* _TASK_
Your reply should be a single number, the count of lines in the records that contain the string "Ebla".

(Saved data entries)
= = =

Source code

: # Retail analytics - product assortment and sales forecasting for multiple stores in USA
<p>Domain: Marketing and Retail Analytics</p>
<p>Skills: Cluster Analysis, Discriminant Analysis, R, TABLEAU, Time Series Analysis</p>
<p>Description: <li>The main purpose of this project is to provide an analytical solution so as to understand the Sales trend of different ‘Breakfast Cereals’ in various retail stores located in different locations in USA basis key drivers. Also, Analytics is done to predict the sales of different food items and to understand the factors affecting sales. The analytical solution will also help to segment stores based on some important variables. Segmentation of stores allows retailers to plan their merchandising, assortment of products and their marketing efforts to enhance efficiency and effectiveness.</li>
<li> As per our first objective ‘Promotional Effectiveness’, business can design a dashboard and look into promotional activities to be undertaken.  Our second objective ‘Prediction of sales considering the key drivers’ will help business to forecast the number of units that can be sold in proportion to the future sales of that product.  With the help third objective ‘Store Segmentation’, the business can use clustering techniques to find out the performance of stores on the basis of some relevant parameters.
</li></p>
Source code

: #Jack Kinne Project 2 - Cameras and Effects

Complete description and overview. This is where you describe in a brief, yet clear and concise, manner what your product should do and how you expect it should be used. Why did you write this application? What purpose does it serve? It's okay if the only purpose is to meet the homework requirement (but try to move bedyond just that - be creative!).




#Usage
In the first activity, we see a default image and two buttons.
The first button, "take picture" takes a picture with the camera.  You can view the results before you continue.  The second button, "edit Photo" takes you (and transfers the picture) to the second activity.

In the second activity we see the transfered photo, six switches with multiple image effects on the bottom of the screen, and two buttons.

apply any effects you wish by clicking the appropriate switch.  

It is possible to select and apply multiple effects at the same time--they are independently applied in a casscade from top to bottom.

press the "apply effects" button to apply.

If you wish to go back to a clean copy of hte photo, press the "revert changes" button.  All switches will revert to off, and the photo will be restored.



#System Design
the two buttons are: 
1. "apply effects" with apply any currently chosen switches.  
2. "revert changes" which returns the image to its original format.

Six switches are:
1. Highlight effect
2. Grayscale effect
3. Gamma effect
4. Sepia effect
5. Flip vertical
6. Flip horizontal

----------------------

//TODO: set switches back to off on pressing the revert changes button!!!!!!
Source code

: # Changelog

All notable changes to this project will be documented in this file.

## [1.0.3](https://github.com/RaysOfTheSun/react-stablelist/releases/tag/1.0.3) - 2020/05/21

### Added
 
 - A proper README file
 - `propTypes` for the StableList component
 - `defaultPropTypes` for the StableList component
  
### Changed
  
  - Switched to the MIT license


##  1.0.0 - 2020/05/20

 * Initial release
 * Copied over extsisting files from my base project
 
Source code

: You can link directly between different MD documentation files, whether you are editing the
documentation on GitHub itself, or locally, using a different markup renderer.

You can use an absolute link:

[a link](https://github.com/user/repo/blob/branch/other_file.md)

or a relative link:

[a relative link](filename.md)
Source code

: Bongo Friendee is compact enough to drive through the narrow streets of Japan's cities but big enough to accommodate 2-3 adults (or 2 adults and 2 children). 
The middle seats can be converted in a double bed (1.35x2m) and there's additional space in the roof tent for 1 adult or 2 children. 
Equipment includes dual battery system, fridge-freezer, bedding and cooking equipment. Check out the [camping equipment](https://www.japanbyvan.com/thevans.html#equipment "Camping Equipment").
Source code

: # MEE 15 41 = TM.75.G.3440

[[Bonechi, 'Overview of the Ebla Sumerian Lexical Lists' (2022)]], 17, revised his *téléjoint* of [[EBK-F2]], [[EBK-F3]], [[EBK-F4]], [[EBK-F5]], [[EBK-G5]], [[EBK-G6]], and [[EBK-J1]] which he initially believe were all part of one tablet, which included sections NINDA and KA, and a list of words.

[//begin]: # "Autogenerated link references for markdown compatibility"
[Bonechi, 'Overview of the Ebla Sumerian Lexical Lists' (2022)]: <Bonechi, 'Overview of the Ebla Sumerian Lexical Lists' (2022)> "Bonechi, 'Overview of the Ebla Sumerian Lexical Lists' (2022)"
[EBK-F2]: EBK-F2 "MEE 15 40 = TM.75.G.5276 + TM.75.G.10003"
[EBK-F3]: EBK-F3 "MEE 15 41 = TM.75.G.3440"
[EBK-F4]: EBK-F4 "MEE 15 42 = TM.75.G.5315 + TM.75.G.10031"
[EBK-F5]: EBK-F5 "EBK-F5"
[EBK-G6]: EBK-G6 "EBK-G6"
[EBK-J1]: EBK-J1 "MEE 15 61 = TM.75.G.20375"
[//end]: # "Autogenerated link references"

= = =

* _ANSWER TO THE EXERCISE_
2